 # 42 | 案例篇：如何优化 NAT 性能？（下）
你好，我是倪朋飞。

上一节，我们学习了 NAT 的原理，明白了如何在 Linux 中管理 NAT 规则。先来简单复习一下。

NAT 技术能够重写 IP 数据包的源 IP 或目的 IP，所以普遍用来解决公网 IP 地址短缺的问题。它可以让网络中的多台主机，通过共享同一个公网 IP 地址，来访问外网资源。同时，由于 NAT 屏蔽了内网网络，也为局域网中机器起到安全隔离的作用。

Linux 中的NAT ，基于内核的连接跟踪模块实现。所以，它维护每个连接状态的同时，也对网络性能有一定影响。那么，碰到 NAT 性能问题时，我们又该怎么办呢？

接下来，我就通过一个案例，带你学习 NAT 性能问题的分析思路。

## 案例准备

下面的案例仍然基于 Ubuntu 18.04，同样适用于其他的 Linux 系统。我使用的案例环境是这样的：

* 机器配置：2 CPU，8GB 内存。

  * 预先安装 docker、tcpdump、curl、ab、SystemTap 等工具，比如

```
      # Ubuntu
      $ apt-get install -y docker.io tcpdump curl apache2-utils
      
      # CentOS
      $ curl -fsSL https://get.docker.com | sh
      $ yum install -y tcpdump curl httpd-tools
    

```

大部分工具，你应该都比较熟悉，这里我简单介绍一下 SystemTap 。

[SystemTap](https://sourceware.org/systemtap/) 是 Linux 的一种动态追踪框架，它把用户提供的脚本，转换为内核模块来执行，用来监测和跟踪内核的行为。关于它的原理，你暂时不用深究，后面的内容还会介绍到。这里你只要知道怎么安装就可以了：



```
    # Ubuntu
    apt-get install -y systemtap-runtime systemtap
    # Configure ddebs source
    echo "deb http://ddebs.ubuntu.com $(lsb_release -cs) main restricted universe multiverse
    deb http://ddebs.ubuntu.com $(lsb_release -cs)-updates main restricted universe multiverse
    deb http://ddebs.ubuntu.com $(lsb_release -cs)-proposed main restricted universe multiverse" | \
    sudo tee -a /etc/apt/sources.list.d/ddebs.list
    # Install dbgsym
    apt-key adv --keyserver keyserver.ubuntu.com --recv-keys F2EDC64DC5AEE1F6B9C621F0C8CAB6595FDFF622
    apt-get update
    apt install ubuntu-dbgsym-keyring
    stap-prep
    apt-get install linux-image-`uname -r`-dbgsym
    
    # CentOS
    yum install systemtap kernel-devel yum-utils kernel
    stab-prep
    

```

**********

== What to work on ==
The records need to be copied exactly, with no line left out.

== Completed exercise ==
 # 42 | 案例篇：如何优化 NAT 性能？（下）
你好，我是倪朋飞。

上一节，我们学习了 NAT 的原理，明白了如何在 Linux 中管理 NAT 规则。先来简单复习一下。

NAT 技术能够重写 IP 数据包的源 IP 或目的 IP，所以普遍用来解决公网 IP 地址短缺的问题。它可以让网络中的多台主机，通过共享同一个公网 IP 地址，来访问外网资源。同时，由于 NAT 屏蔽了内网网络，也为局域网中机器起到安全隔离的作用。

Linux 中的NAT ，基于内核的连接跟踪模块实现。所以，它维护每个连接状态的同时，也对网络性能有一定影响。那么，碰到 NAT 性能问题时，我们又该怎么办呢？

接下来，我就通过一个案例，带你学习 NAT 性能问题的分析思路。

## 案例准备

下面的案例仍然基于 Ubuntu 18.04，同样适用于其他的 Linux 系统。我使用的案例环境是这样的：

* 机器配置：2 CPU，8GB 内存。

  * 预先安装 docker、tcpdump、curl、ab、SystemTap 等工具，比如

```
      # Ubuntu
      $ apt-get install -y docker.io tcpdump curl apache2-utils
      
      # CentOS
      $ curl -fsSL https://get.docker.com | sh
      $ yum install -y tcpdump curl httpd-tools
    

```

大部分工具，你应该都比较熟悉，这里我简单介绍一下 SystemTap 。

[SystemTap](https://sourceware.org/systemtap/) 是 Linux 的一种动态追踪框架，它把用户提供的脚本，转换为内核模块来执行，用来监测和跟踪内核的行为。关于它的原理，你暂时不用深究，后面的内容还会介绍到。这里你只要知道怎么安装就可以了：



```
    # Ubuntu
    apt-get install -y systemtap-runtime systemtap
    # Configure ddebs source
    echo "deb http://ddebs.ubuntu.com $(lsb_release -cs) main restricted universe multiverse
    deb http://ddebs.ubuntu.com $(lsb_release -cs)-updates main restricted universe multiverse
    deb http://ddebs.ubuntu.com $(lsb_release -cs)-proposed main restricted universe multiverse" | \
    sudo tee -a /etc/apt/sources.list.d/ddebs.list
    # Install dbgsym
    apt-key adv --keyserver keyserver.ubuntu.com --recv-keys F2EDC64DC5AEE1F6B9C621F0C8CAB6595FDFF622
    apt-get update
    apt install ubuntu-dbgsym-keyring
    stap-prep
    apt-get install linux-image-`uname -r`-dbgsym
    
    # CentOS
    yum install systemtap kernel-devel yum-utils kernel
    stab-prep
    

```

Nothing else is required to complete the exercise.